▶ **Assigned task**
How many lines of these entries hold the string "общем"? Reply with the number alone.

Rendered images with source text
───

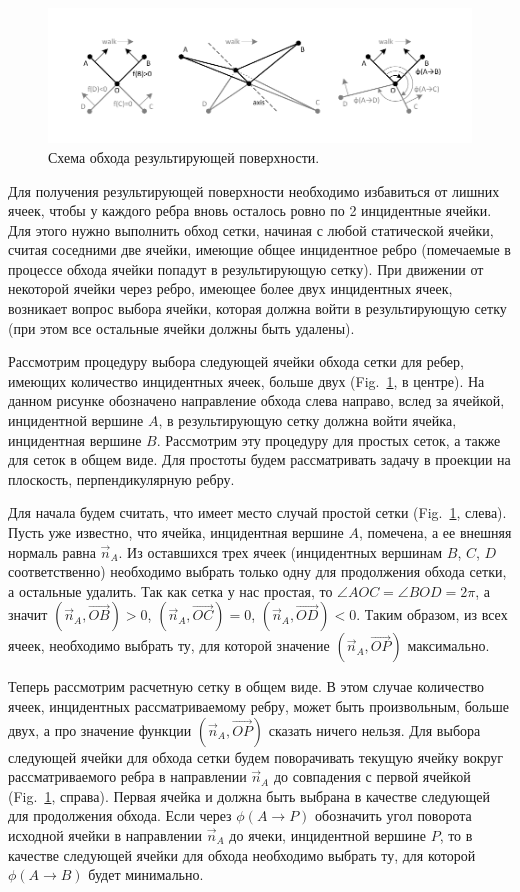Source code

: \begin{figure}[h]
\includegraphics[width=1.0\textwidth]{pics/pic_walk_1_size.pdf}
\caption{Схема обхода результирующей поверхности.}\label{fig:pic_walk}
\end{figure}

Для получения результирующей поверхности необходимо избавиться от лишних ячеек, чтобы у каждого ребра вновь осталось ровно по 2 инцидентные ячейки.
Для этого нужно выполнить обход сетки, начиная с любой статической ячейки, считая соседними две ячейки, имеющие общее инцидентное ребро (помечаемые в процессе обхода ячейки попадут в результирующую сетку).
При движении от некоторой ячейки через ребро, имеющее более двух инцидентных ячеек, возникает вопрос выбора ячейки, которая должна войти в результирующую сетку (при этом все остальные ячейки должны быть удалены).

Рассмотрим процедуру выбора следующей ячейки обхода сетки для ребер, имеющих количество инцидентных ячеек, больше двух (Fig.~\ref{fig:pic_walk}, в центре).
На данном рисунке обозначено направление обхода слева направо, вслед за ячейкой, инцидентной вершине $A$, в результирующую сетку должна войти ячейка, инцидентная вершине $B$.
Рассмотрим эту процедуру для простых сеток, а также для сеток в общем виде.
Для простоты будем рассматривать задачу в проекции на плоскость, перпендикулярную ребру.

Для начала будем считать, что имеет место случай простой сетки (Fig.~\ref{fig:pic_walk}, слева).
Пусть уже известно, что ячейка, инцидентная вершине $A$, помечена, а ее внешняя нормаль равна $\vec{n}_A$.
Из оставшихся трех ячеек (инцидентных вершинам $B$, $C$, $D$ соответственно) необходимо выбрать только одну для продолжения обхода сетки, а остальные удалить.
Так как сетка у нас простая, то $\angle AOC = \angle BOD = 2 \pi$, а значит $(\vec{n}_A, \vec{OB}) > 0$, $(\vec{n}_A, \vec{OC}) = 0$, $(\vec{n}_A, \vec{OD}) < 0$.
Таким образом, из всех ячеек, необходимо выбрать ту, для которой значение $(\vec{n}_A, \vec{OP})$ максимально.

Теперь рассмотрим расчетную сетку в общем виде.
В этом случае количество ячеек, инцидентных рассматриваемому ребру, может быть произвольным, больше двух, а про значение функции $(\vec{n}_A, \vec{OP})$ сказать ничего нельзя.
Для выбора следующей ячейки для обхода сетки будем поворачивать текущую ячейку вокруг рассматриваемого ребра в направлении $\vec{n}_A$ до совпадения с первой ячейкой (Fig.~\ref{fig:pic_walk}, справа).
Первая ячейка и должна быть выбрана в качестве следующей для продолжения обхода.
Если через $\phi(A \rightarrow P)$  обозначить угол поворота исходной ячейки в направлении $\vec{n}_A$ до ячеки, инцидентной вершине $P$, то в качестве следующей ячейки для обхода необходимо выбрать ту, для которой $\phi(A \rightarrow B)$ будет минимально.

───

▶ **Written response**
2